Comme les documents n’ont été disponibles que quelques heures à l’avance, il n’était pas évident pour les participant-e-s à cette présentation de suivre les explications qu’on leur a données. En plus, la conseillère a présenté une analyse plus détaillée des amendements en langue luxembourgeoise. Un bon compromis, pensait-elle, les textes affichés étant en français. Sauf que l’audience plutôt multiculturelle a eu bien des problèmes à suivre. La présentation d’une bonne demi-heure a été suivie par une longue séance de questions-réponses où il a fallu alors réexpliquer des éléments déjà présentés.

La presse, qui a eu droit à une présentation le matin même, n’a pas été beaucoup mieux servie : la documentation, lourde de 150 pages, n’a été mise à disposition qu’au début de la conférence de presse, organisée après que la ministre eut présenté les amendements à la commission de la Justice de la Chambre des député-e-s.
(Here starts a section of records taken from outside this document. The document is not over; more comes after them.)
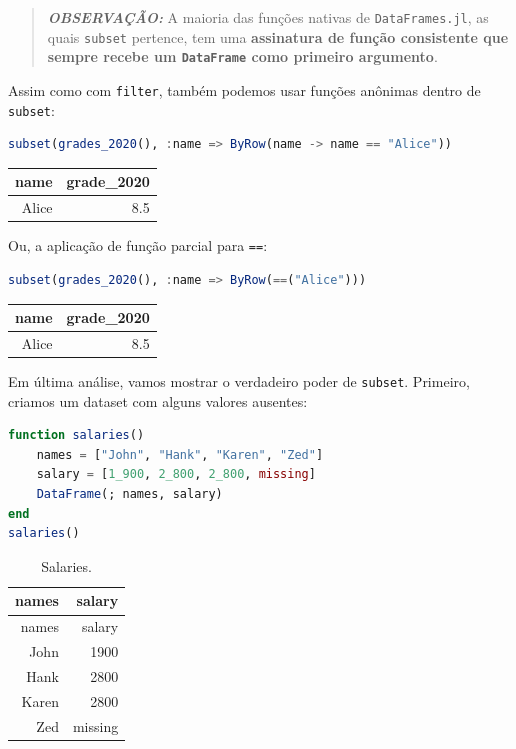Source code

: \documentclass[
  notoc %
]{tufte-book}
\newcommand{\passthrough}[1]{#1}
\begin{document}
\begin{quote}
\textbf{\emph{OBSERVAÇÃO:}} A maioria das funções nativas de
\passthrough{\lstinline!DataFrames.jl!}, as quais
\passthrough{\lstinline!subset!} pertence, tem uma \textbf{assinatura de
função consistente que sempre recebe um
\passthrough{\lstinline!DataFrame!} como primeiro argumento}.
\end{quote}

Assim como com \passthrough{\lstinline!filter!}, também podemos usar
funções anônimas dentro de \passthrough{\lstinline!subset!}:

\begin{lstlisting}[language=Julia]
subset(grades_2020(), :name => ByRow(name -> name == "Alice"))
\end{lstlisting}

\begin{longtable}[]{@{}rr@{}}
\toprule
name & grade\_2020 \\
\midrule
\endhead
Alice & 8.5 \\
\bottomrule
\end{longtable}

Ou, a aplicação de função parcial para \passthrough{\lstinline!==!}:

\begin{lstlisting}[language=Julia]
subset(grades_2020(), :name => ByRow(==("Alice")))
\end{lstlisting}

\begin{longtable}[]{@{}rr@{}}
\toprule
name & grade\_2020 \\
\midrule
\endhead
Alice & 8.5 \\
\bottomrule
\end{longtable}

Em última análise, vamos mostrar o verdadeiro poder de
\passthrough{\lstinline!subset!}. Primeiro, criamos um dataset com
alguns valores ausentes:

\begin{lstlisting}[language=Julia]
function salaries()
    names = ["John", "Hank", "Karen", "Zed"]
    salary = [1_900, 2_800, 2_800, missing]
    DataFrame(; names, salary)
end
salaries()
\end{lstlisting}

\hypertarget{tbl:salaries}{}
\begin{longtable}[]{@{}rr@{}}
\caption{\label{tbl:salaries}Salaries.}\tabularnewline
\toprule
names & salary \\
\midrule
\endfirsthead
\toprule
names & salary \\
\midrule
\endhead
John & 1900 \\
Hank & 2800 \\
Karen & 2800 \\
Zed & missing \\
\bottomrule
\end{longtable}
\end{document}
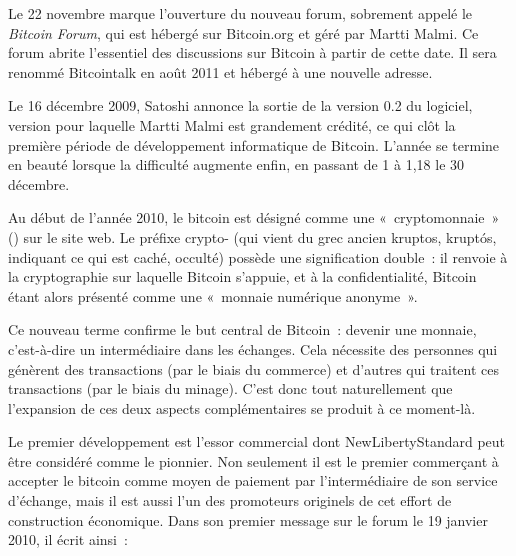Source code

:Le 22 novembre marque l'ouverture du nouveau forum, sobrement appelé le \emph{Bitcoin Forum}, qui est hébergé sur Bitcoin.org et géré par Martti Malmi. Ce forum abrite l'essentiel des discussions sur Bitcoin à partir de cette date. Il sera renommé Bitcointalk en août 2011 et hébergé à une nouvelle adresse.

Le 16 décembre 2009, Satoshi annonce la sortie de la version 0.2 du logiciel, version pour laquelle Martti Malmi est grandement crédité, ce qui clôt la première période de développement informatique de Bitcoin. L'année se termine en beauté lorsque la difficulté augmente enfin, en passant de 1 à 1,18 le 30 décembre.

Au début de l'année 2010, le bitcoin est désigné comme une «~cryptomonnaie~» () sur le site web. Le préfixe crypto- (qui vient du grec ancien \foreignlanguage{greek}{kruptos}, kruptós, indiquant ce qui est caché, occulté) possède une signification double~: il renvoie à la cryptographie sur laquelle Bitcoin s'appuie, et à la confidentialité, Bitcoin étant alors présenté comme une «~monnaie numérique anonyme~».

Ce nouveau terme confirme le but central de Bitcoin~: devenir une monnaie, c'est-à-dire un intermédiaire dans les échanges. Cela nécessite des personnes qui génèrent des transactions (par le biais du commerce) et d'autres qui traitent ces transactions (par le biais du minage). C'est donc tout naturellement que l'expansion de ces deux aspects complémentaires se produit à ce moment-là.



Le premier développement est l'essor commercial dont NewLibertyStandard peut être considéré comme le pionnier. Non seulement il est le premier commerçant à accepter le bitcoin comme moyen de paiement par l'intermédiaire de son service d'échange, mais il est aussi l'un des promoteurs originels de cet effort de construction économique. Dans son premier message sur le forum le 19 janvier 2010, il écrit ainsi~:

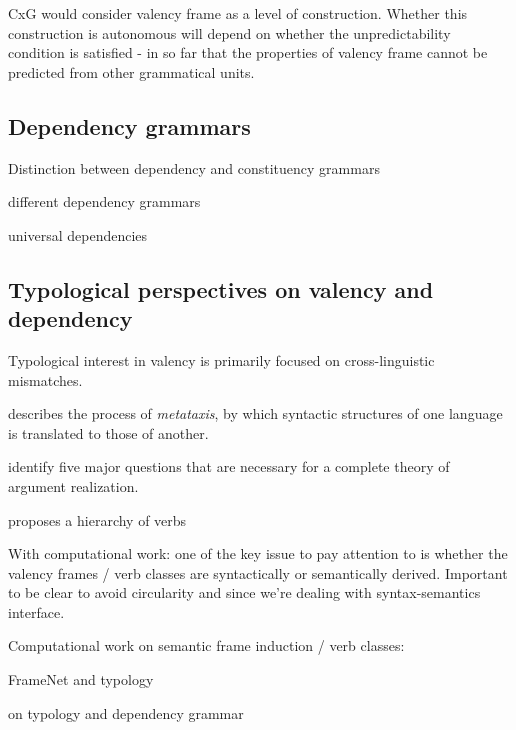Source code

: CxG would consider valency frame as a level of construction. Whether this construction is autonomous will depend on whether the unpredictability condition is satisfied - in so far that the properties of valency frame cannot be predicted from other grammatical units.


\subsection{Dependency grammars}

Distinction between dependency and constituency grammars \citep{stabler2019}

different dependency grammars \citet{demarneffe2019}

universal dependencies \citep{demarneffe2021}



\subsection{Typological perspectives on valency and dependency}

Typological interest in valency is primarily focused on cross-linguistic mismatches.

\citet{tesniere1959} describes the process of \textit{metataxis}, by which syntactic structures of one language is translated to those of another.  

\citet{levin2005} identify five major questions that are necessary for a complete theory of argument realization.


\citet{tsunoda1981, tsunoda1985} proposes a hierarchy of verbs

With computational work: one of the key issue to pay attention to is whether the valency frames / verb classes are syntactically or semantically derived. Important to be clear to avoid circularity and since we're dealing with syntax-semantics interface.

Computational work on semantic frame induction / verb classes:  \citet{abend2009, basili1993, bickel2014, dowty1991, fellbaum1998, fillmore1968, furstenau2012, kipper-schuler2005, kipper2008, korhonen2006, levin2015, majewska2018, majewska2020, majewska2021, miller1990, miller1995, navarretta2000, palmer2005, say2014, sayeed2018, schulteimwalde2002, schulteimwalde2003, schulteimwalde2006, snider2006, sun2008, sun2009, sun2013, titov2012, watanabe2010, yamada2021} 

\citet{baker2020, ellsworth2021} FrameNet and typology

\citet{croft2017} on typology and dependency grammar
\citet{croft2012}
Ceux et celles parmi les collègues journalistes qui voulaient s’enquérir au préalable du contenu et de l’envergure des changements proposés par la ministre se sont vu opposer un net refus. La primeur de la publication revenant à la Chambre de député-e-s, il fallait attendre l’intégration des documents dans ce qu’on appelle communément les « documents parlementaires » − ce qui à la clôture de rédaction de cet article n’était toujours pas le cas. Il fallait donc trouver l’un-e ou l’autre député-e prêt-e à relayer sa copie des documents obtenus via le service de diffusion interne du parlement – mais même cette option n’a pas été possible avant tard le lundi soir.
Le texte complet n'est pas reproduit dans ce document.